(Beginning of DATASET ENTRIES)
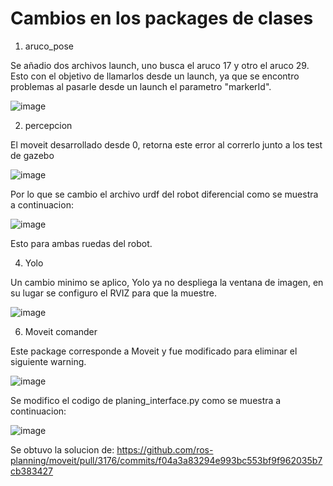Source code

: # Cambios en los packages de clases
1. aruco_pose

Se añadio dos archivos launch, uno busca el aruco 17 y otro el aruco 29. </br>
Esto con el objetivo de llamarlos desde un launch, ya que se encontro problemas al pasarle desde un launch el parametro "markerId".

![image](https://user-images.githubusercontent.com/74274632/204141998-b5b984e1-7890-4ab9-828c-2ce52f53095f.png)

2. percepcion

El moveit desarrollado desde 0, retorna este error al correrlo junto a los test de gazebo

![image](https://user-images.githubusercontent.com/74274632/204142167-13d1b8c2-74dd-4ea0-af04-a17f597a8a1d.png)

Por lo que se cambio el archivo urdf del robot diferencial como se muestra a continuacion:

![image](https://user-images.githubusercontent.com/74274632/204142845-504ee33c-868f-45e5-b83e-de804fef7836.png)

Esto para ambas ruedas del robot.

4. Yolo

Un cambio minimo se aplico, Yolo ya no despliega la ventana de imagen, en su lugar se configuro el RVIZ para que la muestre.

![image](https://user-images.githubusercontent.com/74274632/204142272-f6b985aa-b318-4590-81ac-069e58ad259e.png)

6. Moveit comander

Este package corresponde a Moveit y fue modificado para eliminar el siguiente warning.

![image](https://user-images.githubusercontent.com/74274632/204142435-6f1a3689-bc8e-4bbc-b050-c0aa18bef117.png)

Se modifico el codigo de planing_interface.py como se muestra a continuacion:

![image](https://user-images.githubusercontent.com/74274632/204142573-675174ac-cc94-4dfe-bb7c-e28cc6bbeae3.png)


Se obtuvo la solucion de: https://github.com/ros-planning/moveit/pull/3176/commits/f04a3a83294e993bc553bf9f962035b7cb383427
(End of DATASET ENTRIES)
> [WHAT TO WORK ON]
From the data above, state how many lines hold the string "continuacion", and give the number without other words.

> [RESULT OF THE EXERCISE]
2